- [REQUIREMENT]
Return the lines below exactly, from the first one through the line that has "### 1. **Motion Control**". Leave out everything after it.

- [DATA UNDER STUDY]

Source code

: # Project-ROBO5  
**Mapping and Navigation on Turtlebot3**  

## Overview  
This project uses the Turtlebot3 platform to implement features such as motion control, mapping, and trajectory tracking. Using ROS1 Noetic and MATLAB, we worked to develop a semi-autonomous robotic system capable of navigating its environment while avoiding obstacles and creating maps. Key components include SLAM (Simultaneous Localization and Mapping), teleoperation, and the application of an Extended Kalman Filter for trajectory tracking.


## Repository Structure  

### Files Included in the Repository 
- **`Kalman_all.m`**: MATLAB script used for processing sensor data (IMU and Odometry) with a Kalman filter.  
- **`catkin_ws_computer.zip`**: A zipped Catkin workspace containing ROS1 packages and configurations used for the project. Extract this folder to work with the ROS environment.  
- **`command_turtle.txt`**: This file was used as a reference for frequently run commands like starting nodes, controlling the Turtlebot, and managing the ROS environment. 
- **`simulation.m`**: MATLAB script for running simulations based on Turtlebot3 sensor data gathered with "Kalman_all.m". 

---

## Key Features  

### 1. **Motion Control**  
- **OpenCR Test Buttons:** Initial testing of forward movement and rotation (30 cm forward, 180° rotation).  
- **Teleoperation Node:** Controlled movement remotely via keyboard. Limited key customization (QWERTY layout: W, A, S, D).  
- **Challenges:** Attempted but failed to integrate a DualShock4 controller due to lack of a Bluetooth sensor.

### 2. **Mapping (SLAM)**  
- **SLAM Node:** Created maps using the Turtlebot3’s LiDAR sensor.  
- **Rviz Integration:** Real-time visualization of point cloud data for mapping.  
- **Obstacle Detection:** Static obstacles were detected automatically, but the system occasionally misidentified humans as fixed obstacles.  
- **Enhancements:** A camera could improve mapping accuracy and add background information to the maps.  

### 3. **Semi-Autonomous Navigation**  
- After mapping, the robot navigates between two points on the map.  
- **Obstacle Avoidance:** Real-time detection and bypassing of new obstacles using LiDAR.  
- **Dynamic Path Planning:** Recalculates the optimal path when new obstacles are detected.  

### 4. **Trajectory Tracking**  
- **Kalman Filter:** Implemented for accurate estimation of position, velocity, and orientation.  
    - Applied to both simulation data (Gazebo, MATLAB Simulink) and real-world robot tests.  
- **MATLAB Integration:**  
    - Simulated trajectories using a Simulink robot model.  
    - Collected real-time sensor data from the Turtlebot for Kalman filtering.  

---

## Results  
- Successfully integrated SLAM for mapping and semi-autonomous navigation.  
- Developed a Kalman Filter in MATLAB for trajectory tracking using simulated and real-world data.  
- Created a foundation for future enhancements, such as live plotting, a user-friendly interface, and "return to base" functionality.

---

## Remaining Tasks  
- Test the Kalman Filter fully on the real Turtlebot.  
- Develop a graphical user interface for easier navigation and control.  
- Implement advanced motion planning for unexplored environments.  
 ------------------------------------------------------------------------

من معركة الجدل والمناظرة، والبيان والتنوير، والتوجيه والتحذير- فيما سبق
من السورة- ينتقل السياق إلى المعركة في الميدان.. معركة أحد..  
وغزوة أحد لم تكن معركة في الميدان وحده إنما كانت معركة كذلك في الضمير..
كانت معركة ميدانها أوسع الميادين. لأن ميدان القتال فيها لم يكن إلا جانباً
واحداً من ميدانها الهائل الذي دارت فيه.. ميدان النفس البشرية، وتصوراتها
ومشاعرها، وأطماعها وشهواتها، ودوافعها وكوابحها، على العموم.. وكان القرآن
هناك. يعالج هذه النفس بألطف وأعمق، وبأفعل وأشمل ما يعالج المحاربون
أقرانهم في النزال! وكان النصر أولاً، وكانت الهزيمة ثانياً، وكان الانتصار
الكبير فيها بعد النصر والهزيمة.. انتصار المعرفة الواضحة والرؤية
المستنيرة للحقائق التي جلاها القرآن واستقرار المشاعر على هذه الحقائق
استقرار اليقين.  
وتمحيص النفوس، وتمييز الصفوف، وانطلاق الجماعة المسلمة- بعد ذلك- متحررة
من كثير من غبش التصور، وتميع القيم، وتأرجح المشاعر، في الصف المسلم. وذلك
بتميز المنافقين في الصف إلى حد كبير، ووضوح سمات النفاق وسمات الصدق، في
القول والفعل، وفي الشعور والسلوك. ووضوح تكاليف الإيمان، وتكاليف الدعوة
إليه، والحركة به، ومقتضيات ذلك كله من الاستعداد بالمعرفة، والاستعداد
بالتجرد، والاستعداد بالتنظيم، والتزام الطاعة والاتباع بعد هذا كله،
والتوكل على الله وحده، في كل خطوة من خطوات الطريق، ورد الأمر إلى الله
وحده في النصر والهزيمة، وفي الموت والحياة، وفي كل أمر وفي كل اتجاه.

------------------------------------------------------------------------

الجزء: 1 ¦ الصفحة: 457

- [RESPONSE AREA]
Source code

: # Project-ROBO5  
**Mapping and Navigation on Turtlebot3**  

## Overview  
This project uses the Turtlebot3 platform to implement features such as motion control, mapping, and trajectory tracking. Using ROS1 Noetic and MATLAB, we worked to develop a semi-autonomous robotic system capable of navigating its environment while avoiding obstacles and creating maps. Key components include SLAM (Simultaneous Localization and Mapping), teleoperation, and the application of an Extended Kalman Filter for trajectory tracking.


## Repository Structure  

### Files Included in the Repository 
- **`Kalman_all.m`**: MATLAB script used for processing sensor data (IMU and Odometry) with a Kalman filter.  
- **`catkin_ws_computer.zip`**: A zipped Catkin workspace containing ROS1 packages and configurations used for the project. Extract this folder to work with the ROS environment.  
- **`command_turtle.txt`**: This file was used as a reference for frequently run commands like starting nodes, controlling the Turtlebot, and managing the ROS environment. 
- **`simulation.m`**: MATLAB script for running simulations based on Turtlebot3 sensor data gathered with "Kalman_all.m". 

---

## Key Features  

### 1. **Motion Control**  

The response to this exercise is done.